Onde estariam elas? Que má noite para se apagar com álcool. Recriminava-se por tamanho desleixo numa noite decisiva para dar início ao seu plano. Que estúpido. Principalmente porque tudo parecia que seria mais fácil do que imaginara. Tudo subentendido, sem necessidade de convencer ou argumentar. Apenas intuição e química puras. Ligou para Berta, entre o atordoado e o preocupado. Aquilino não entendia. Sentia-se perdido. Só. Abandonado. A mulher foi direta: Não regressaria. Voltaria a casa apenas para levar a sua roupa e meia-dúzia de objetos pessoais. Ele que perdoasse. Ele que entendesse. Tinha passado a noite com Anabela e encontrado a sua verdadeira natureza. O seu destino. A sua verdade. Amava Anabela. Era repentino. Demasiado repentino, talvez, até mesmo para ela, mas quando nos encontrámos, percebemos qual o nosso lugar e é difícil sair de um lugar que percebemos ser o nosso. Aquele. O tal. Um lugar especial onde nos sentimos especiais. O seu era ao lado da vizinha Anabela.

By Pieter de Jong

Aquilino não compreendeu como passou de um homem feliz, de ter uma vida satisfatória, uma mulher, um amor para zero.
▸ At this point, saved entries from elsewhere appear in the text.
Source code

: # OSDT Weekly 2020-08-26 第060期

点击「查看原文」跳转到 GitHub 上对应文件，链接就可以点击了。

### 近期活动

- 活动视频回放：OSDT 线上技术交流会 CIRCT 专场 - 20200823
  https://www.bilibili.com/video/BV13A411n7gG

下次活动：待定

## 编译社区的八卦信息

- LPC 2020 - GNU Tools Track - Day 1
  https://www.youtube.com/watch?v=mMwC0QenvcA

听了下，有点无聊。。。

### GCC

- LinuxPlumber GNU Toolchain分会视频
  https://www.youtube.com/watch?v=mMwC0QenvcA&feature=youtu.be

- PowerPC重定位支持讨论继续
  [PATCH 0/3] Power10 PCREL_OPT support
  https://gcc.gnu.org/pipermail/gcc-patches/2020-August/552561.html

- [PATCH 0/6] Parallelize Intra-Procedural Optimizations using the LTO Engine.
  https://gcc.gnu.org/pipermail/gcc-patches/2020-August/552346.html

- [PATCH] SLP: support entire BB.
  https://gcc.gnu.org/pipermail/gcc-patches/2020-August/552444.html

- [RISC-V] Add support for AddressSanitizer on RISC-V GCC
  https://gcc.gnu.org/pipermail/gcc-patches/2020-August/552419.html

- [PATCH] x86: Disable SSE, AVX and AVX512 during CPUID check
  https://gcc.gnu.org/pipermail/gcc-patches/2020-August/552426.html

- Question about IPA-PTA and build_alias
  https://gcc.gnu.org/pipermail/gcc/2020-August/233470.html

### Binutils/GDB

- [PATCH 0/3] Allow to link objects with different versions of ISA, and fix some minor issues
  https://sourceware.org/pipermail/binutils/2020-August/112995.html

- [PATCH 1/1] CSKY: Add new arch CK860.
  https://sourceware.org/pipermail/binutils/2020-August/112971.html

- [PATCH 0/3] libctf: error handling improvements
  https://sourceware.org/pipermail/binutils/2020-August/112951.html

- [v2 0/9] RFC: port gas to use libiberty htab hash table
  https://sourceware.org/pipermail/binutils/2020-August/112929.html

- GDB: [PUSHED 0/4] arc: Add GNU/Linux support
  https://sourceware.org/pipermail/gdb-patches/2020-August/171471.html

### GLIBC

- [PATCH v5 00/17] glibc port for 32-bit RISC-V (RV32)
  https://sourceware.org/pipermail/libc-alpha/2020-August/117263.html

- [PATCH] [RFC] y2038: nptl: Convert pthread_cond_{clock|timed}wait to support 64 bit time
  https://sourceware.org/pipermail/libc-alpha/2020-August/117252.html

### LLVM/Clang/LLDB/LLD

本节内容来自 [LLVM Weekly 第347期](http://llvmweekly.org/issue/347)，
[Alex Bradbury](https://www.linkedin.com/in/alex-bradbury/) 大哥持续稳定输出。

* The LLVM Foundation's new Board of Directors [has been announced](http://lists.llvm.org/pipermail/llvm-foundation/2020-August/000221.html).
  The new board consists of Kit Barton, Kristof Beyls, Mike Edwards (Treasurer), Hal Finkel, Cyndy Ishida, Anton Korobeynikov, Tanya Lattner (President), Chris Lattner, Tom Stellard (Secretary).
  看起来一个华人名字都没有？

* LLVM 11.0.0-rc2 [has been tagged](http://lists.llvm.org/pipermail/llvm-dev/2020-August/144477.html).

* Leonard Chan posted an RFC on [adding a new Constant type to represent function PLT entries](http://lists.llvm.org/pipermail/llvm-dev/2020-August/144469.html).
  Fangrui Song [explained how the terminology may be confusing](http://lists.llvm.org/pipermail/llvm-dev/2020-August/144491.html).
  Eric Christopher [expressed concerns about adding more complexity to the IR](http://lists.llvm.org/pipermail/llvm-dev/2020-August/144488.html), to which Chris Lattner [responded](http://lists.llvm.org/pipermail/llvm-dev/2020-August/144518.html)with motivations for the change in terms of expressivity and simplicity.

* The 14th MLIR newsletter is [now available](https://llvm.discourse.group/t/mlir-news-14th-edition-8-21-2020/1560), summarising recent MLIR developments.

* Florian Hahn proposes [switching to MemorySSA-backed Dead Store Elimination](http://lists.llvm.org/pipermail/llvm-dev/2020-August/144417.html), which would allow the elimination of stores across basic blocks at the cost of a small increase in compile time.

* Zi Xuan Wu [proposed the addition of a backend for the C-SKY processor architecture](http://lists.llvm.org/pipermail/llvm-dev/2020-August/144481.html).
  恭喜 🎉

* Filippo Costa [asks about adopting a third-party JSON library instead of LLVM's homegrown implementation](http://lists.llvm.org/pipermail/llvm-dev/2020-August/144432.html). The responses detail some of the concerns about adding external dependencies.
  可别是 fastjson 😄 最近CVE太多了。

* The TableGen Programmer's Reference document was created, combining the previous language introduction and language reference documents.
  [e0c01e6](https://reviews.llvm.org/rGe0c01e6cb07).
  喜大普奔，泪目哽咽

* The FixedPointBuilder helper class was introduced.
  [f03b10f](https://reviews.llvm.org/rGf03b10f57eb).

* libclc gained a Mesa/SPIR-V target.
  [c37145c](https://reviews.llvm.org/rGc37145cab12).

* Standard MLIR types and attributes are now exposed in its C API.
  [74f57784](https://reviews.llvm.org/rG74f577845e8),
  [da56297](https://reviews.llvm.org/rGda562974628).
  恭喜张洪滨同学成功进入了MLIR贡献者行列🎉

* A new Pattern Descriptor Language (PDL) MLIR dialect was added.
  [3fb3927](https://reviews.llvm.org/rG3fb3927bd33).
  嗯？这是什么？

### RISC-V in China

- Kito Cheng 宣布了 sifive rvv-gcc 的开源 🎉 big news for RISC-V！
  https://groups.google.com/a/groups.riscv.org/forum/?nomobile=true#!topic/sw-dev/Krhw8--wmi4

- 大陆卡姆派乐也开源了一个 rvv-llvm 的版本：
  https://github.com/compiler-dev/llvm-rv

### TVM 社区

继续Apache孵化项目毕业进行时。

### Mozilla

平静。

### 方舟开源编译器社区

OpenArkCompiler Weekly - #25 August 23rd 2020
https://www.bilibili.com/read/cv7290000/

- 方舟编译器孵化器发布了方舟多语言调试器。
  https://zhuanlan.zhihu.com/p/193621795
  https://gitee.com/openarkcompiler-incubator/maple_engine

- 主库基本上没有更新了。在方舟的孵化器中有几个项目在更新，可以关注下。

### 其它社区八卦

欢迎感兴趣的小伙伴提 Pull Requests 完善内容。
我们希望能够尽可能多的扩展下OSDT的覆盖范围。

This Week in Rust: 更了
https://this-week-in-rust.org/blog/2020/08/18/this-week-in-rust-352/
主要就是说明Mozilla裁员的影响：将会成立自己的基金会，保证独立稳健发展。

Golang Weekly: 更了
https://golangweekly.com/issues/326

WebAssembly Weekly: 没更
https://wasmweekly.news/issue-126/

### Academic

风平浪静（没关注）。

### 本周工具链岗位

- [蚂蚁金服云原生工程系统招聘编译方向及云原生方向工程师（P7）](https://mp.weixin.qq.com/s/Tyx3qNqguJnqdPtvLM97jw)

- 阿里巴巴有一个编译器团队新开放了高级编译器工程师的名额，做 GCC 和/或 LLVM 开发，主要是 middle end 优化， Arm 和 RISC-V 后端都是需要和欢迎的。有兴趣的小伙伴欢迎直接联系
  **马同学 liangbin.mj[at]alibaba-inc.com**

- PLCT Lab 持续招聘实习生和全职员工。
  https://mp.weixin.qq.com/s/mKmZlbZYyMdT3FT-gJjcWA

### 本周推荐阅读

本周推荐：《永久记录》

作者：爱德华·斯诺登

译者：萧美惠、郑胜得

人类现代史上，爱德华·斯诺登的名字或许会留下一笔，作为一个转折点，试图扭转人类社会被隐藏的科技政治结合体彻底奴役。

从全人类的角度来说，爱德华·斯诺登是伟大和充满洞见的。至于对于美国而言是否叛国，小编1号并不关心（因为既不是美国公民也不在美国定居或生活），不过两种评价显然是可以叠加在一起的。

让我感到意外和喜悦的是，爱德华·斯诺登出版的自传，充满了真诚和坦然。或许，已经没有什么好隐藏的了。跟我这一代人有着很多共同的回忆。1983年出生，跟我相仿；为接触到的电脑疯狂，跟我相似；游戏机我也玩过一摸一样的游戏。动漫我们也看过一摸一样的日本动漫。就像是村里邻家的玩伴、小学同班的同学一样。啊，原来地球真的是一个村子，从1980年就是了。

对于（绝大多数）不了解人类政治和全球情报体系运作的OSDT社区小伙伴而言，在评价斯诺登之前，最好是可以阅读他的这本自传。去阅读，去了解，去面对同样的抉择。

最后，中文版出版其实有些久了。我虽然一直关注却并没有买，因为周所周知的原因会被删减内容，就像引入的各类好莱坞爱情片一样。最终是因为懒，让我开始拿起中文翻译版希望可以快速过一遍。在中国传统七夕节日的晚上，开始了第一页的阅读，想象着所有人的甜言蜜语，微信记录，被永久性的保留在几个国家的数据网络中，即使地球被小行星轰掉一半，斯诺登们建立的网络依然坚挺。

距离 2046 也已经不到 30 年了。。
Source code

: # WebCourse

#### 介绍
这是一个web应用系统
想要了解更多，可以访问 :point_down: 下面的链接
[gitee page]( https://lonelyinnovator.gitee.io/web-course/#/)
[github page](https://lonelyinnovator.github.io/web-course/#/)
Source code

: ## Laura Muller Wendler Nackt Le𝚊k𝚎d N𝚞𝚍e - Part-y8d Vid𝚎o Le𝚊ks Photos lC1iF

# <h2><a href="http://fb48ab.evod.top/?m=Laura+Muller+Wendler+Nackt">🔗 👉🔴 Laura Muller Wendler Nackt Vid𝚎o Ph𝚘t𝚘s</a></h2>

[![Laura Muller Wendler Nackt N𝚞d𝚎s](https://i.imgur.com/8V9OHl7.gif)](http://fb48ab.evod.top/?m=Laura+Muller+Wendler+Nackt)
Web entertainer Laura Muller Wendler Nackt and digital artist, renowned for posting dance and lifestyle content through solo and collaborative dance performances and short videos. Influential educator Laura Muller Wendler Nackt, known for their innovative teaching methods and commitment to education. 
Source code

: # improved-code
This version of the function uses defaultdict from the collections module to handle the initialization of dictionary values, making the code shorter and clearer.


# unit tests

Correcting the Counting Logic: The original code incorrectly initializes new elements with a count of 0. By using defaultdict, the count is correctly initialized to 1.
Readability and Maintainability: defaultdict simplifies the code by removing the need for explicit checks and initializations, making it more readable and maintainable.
Zero tudo. Uma sombra de si mesmo. Mais ainda, como foi que numa bela conta de vezes dois – de tabuada simples e cálculo mental fácil –, que jamais implicara ficar sem aquilo que já tinha, acabara esmagado pelo elemento absorvente da multiplicação: o déspota zero. O pior de tudo era que os melhores ‘nacos’ da sua vida moravam, felizes e apaixonados, na porta ao lado. Comiam-se e lambuzavam-se praticamente debaixo do seu nariz. Muito cru. Tão cru quanto sushi. Deveras cruel. Tão cruel como wasabi. Percebeu ainda que talvez devesse parar com as metáforas culinárias, mas era-lhe tão difícil resistir-lhes.

Moral da história:

É bom saber olhar para o umbigo e conseguir fazê-lo. Quer dizer que se está em forma e se é capaz de uma boa higienização corporal, tão vital nos novos tempos de higienização imaculada. Porém, não perder de vista que há muito mais para ver, ao perto e ao longe.